**Problem requirements:** Your reply must be the number of lines in the entries that hold the word "random", and nothing else.

====== Study material

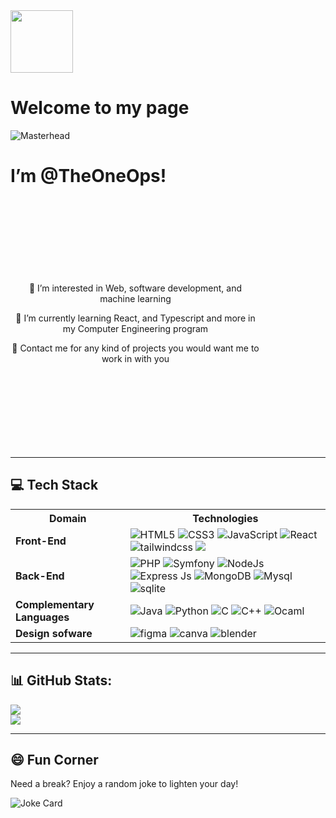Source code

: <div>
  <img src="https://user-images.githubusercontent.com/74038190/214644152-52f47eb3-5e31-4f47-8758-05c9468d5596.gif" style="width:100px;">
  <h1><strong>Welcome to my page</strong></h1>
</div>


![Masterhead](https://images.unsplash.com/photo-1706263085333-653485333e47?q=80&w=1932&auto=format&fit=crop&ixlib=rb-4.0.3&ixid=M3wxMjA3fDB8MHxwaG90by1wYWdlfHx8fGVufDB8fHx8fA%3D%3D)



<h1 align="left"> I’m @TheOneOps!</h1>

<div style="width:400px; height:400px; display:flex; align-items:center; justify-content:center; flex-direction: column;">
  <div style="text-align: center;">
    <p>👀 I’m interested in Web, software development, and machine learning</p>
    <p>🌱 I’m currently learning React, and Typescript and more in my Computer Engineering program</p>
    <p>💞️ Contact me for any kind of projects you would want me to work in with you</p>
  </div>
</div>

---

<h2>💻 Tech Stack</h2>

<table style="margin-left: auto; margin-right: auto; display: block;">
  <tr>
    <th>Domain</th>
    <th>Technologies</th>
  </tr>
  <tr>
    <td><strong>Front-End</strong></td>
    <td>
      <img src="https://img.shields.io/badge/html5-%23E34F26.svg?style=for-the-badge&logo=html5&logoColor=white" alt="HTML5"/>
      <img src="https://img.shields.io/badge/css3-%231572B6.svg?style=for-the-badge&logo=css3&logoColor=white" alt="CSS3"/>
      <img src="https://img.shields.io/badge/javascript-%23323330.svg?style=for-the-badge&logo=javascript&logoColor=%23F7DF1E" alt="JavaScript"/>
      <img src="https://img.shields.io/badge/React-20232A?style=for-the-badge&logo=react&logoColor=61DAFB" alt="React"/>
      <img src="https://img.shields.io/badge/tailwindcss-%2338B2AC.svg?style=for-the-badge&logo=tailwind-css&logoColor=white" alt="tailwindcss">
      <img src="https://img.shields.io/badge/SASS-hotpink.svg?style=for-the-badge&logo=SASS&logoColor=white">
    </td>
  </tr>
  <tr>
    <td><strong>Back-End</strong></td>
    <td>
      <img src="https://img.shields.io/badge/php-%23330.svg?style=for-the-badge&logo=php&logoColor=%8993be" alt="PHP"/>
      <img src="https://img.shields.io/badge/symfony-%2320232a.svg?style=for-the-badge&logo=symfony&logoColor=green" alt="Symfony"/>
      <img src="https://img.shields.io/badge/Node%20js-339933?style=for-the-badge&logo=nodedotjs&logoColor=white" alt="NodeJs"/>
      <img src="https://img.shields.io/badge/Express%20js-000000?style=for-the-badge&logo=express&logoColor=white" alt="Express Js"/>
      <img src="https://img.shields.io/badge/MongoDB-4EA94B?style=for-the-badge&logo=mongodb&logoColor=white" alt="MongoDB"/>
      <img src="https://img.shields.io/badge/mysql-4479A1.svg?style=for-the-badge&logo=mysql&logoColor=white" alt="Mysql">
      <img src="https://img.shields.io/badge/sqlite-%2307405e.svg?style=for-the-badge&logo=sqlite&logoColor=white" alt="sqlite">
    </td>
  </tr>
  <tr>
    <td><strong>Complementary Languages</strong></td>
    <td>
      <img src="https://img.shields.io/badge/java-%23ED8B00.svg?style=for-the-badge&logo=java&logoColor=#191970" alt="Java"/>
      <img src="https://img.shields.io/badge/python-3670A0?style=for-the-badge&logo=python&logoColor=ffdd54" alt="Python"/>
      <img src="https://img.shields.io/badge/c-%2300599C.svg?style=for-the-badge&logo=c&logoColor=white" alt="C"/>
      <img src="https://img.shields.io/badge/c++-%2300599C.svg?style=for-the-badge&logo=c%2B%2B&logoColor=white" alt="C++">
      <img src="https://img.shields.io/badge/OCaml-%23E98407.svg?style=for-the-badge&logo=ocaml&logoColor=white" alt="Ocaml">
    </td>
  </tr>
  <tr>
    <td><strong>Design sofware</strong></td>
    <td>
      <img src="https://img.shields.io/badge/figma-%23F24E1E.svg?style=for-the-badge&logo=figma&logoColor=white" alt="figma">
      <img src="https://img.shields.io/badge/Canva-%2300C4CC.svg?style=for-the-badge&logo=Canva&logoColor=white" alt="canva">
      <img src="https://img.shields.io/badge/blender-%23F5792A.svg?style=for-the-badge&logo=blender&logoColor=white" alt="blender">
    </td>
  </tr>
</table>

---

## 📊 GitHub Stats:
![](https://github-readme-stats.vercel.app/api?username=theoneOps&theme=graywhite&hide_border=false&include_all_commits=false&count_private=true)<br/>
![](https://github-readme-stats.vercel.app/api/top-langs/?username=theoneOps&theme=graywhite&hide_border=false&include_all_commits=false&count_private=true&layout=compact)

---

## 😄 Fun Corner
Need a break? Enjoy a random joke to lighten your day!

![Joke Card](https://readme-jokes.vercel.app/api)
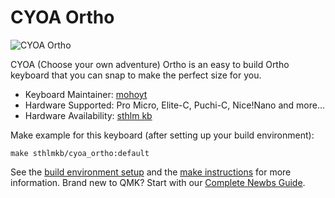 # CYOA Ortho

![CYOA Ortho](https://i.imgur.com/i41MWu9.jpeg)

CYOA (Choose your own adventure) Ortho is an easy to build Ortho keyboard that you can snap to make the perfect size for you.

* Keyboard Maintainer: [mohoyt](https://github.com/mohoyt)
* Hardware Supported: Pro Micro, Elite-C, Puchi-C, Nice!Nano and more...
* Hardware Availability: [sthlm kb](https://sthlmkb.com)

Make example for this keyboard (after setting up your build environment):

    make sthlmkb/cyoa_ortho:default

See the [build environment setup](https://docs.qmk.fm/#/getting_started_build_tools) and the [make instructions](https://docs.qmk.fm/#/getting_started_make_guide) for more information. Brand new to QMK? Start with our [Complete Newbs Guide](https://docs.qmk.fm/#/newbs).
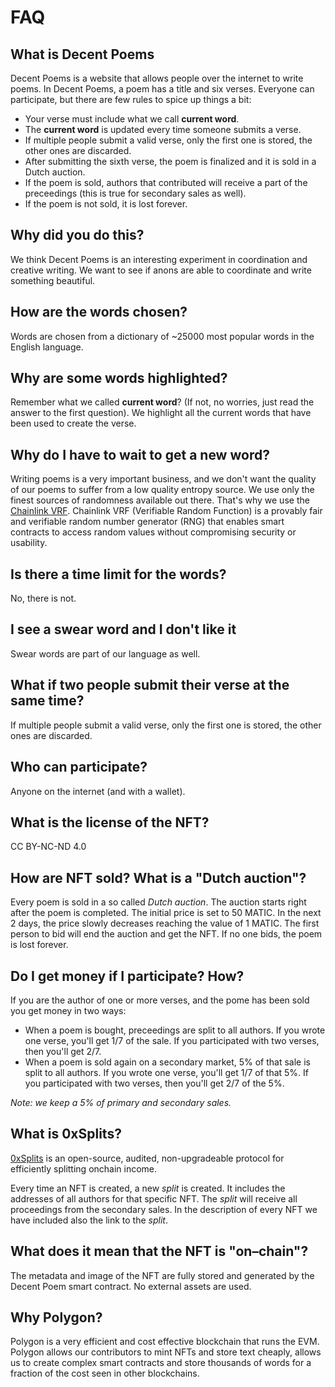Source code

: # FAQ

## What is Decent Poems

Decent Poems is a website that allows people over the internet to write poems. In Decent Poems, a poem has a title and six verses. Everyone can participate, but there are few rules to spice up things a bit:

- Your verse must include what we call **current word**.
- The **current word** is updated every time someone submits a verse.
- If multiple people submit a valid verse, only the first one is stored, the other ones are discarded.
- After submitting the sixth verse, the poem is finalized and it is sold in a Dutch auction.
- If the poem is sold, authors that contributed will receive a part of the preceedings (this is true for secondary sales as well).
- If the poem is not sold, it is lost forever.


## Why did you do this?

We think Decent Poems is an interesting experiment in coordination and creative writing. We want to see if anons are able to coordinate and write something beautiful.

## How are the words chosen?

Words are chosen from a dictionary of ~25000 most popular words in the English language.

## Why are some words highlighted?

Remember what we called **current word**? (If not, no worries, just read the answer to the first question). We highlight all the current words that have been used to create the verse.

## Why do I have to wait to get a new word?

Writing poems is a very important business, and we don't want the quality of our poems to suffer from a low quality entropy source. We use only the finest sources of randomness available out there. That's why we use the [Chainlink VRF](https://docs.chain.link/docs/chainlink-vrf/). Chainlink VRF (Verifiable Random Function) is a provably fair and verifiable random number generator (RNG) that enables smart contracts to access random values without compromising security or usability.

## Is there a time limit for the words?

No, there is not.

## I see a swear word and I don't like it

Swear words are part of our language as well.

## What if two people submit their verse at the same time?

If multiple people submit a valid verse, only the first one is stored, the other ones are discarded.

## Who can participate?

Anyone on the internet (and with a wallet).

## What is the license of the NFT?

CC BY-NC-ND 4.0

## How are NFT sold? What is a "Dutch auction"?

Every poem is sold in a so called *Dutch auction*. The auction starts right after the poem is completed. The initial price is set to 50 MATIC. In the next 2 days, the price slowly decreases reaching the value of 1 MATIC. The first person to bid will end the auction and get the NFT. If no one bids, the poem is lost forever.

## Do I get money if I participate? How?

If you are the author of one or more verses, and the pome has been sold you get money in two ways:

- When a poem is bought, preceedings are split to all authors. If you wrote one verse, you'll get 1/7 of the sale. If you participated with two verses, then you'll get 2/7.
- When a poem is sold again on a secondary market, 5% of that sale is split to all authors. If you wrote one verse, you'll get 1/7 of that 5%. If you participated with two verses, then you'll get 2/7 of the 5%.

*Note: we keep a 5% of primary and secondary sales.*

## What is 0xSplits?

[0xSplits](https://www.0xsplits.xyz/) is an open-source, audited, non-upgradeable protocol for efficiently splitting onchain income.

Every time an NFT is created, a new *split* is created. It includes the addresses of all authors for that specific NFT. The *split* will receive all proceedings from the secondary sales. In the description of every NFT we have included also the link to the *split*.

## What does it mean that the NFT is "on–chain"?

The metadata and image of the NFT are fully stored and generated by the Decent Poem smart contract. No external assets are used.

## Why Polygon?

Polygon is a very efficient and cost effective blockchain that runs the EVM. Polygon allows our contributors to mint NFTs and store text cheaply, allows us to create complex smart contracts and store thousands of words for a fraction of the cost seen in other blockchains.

============

**Task answer:** 2